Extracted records

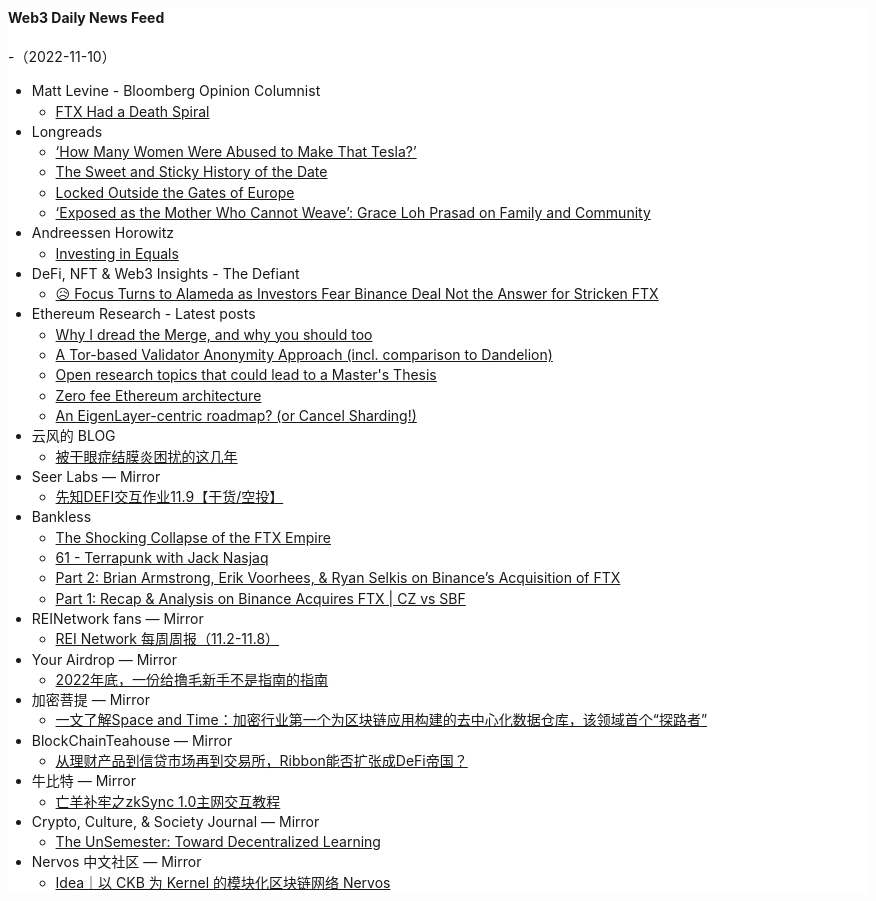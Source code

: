 #### Web3 Daily News Feed
-（2022-11-10）

- Matt Levine - Bloomberg Opinion Columnist
  - [FTX Had a Death Spiral](https://www.bloomberg.com/opinion/articles/2022-11-09/bankman-fried-s-ftx-had-a-death-spiral-before-binance-deal)
- Longreads
  - [‘How Many Women Were Abused to Make That Tesla?’](https://longreads.com/2022/11/09/how-many-women-were-abused-to-make-that-tesla/)
  - [The Sweet and Sticky History of the Date](https://longreads.com/2022/11/09/the-sweet-and-sticky-history-of-the-date/)
  - [Locked Outside the Gates of Europe](https://longreads.com/2022/11/09/locked-outside-the-gates-of-europe/)
  - [‘Exposed as the Mother Who Cannot Weave’: Grace Loh Prasad on Family and Community](https://longreads.com/2022/11/09/exposed-as-the-mother-who-cannot-weave-grace-loh-prasad-on-family-and-community/)
- Andreessen Horowitz
  - [Investing in Equals](https://a16z.com/2022/11/09/investing-in-equals/)
- DeFi, NFT & Web3 Insights - The Defiant
  - [😥 Focus Turns to Alameda as Investors Fear Binance Deal Not the Answer for Stricken FTX](https://newsletter.thedefiant.io/p/focus-turns-to-alameda-as-investors)
- Ethereum Research - Latest posts
  - [Why I dread the Merge, and why you should too](https://ethresear.ch/t/why-i-dread-the-merge-and-why-you-should-too/12740/43)
  - [A Tor-based Validator Anonymity Approach (incl. comparison to Dandelion)](https://ethresear.ch/t/a-tor-based-validator-anonymity-approach-incl-comparison-to-dandelion/14134/3)
  - [Open research topics that could lead to a Master's Thesis](https://ethresear.ch/t/open-research-topics-that-could-lead-to-a-masters-thesis/14112/3)
  - [Zero fee Ethereum architecture](https://ethresear.ch/t/zero-fee-ethereum-architecture/14150/1)
  - [An EigenLayer-centric roadmap? (or Cancel Sharding!)](https://ethresear.ch/t/an-eigenlayer-centric-roadmap-or-cancel-sharding/14141/6)
- 云风的 BLOG
  - [被干眼症结膜炎困扰的这几年](https://blog.codingnow.com/2022/11/enuoeaaenaeaeoaaee.html)
- Seer Labs — Mirror
  - [先知DEFI交互作业11.9【干货/空投】](https://mirror.xyz/seerlabs.eth/GHIQEXtUlhLGepAlwhcl-_JlshZmTz4pBilMwNLWSaE)
- Bankless
  - [The Shocking Collapse of the FTX Empire](https://newsletter.banklesshq.com/p/the-shocking-collapse-of-the-ftx)
  - [61 - Terrapunk with Jack Nasjaq](https://greenpill.substack.com/p/61-terrapunk-with-jack-nasjaq)
  - [Part 2: Brian Armstrong, Erik Voorhees, & Ryan Selkis on Binance’s Acquisition of FTX](https://shows.banklesshq.com/p/part-2-brian-armstrong-erik-voorhees)
  - [Part 1: Recap & Analysis on Binance Acquires FTX | CZ vs SBF](https://shows.banklesshq.com/p/part-1-recap-and-analysis-on-binance)
- REINetwork fans — Mirror
  - [REI Network 每周周报（11.2-11.8）](https://mirror.xyz/0x00cFA9F2e149285f39ecA6F18E23A38F11104d06/483fbX_RPFyZdGp35iJ-kC5ejNymAn0Rp-CQFd0EfvQ)
- Your Airdrop — Mirror
  - [2022年底，一份给撸毛新手不是指南的指南](https://mirror.xyz/yourairdrop.eth/RpbR5vbaqRsQl9jgtdLcC7i5zMQhij1Etqi5skHYUWM)
- 加密菩提 — Mirror
  - [一文了解Space and Time：加密行业第一个为区块链应用构建的去中心化数据仓库，该领域首个“探路者”](https://mirror.xyz/0xd83256a8BB182e7BE2382550Ed24861C71108d35/rrGqVAAMHe7eEzyGZy2O0Ejcg4db63-lpe19svZ9B0k)
- BlockChainTeahouse — Mirror
  - [从理财产品到信贷市场再到交易所，Ribbon能否扩张成DeFi帝国？](https://mirror.xyz/chainhouse.eth/qsBV13_omnXIVbFCowPN1jU3zSw9pLlQ9GU6nYxtgSA)
- 牛比特 — Mirror
  - [亡羊补牢之zkSync 1.0主网交互教程](https://mirror.xyz/11223.eth/rSaVBjRFoEd9AO8JvC-rbIoBxulGnoRcOSmFu20hdYA)
- Crypto, Culture, & Society Journal — Mirror
  - [The UnSemester: Toward Decentralized Learning](https://society.mirror.xyz/F-H6m6tWXZLl3Nx_wnWpALuHSnAehR4ZdDgx9VkSoNY)
- Nervos 中文社区 — Mirror
  - [Idea｜以 CKB 为 Kernel 的模块化区块链网络 Nervos](https://mirror.xyz/0xD58189F5E858A6F67319E33Fa1107eb7e679989f/wCs6oPDsM5L4z1dM7gHXeyi-TM1IYNNqnnSDlXRLbAE)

What the task requires
Scan the records above and tell how many lines include the word "Ethereum"; the number is all that should be written.

Exercise result
2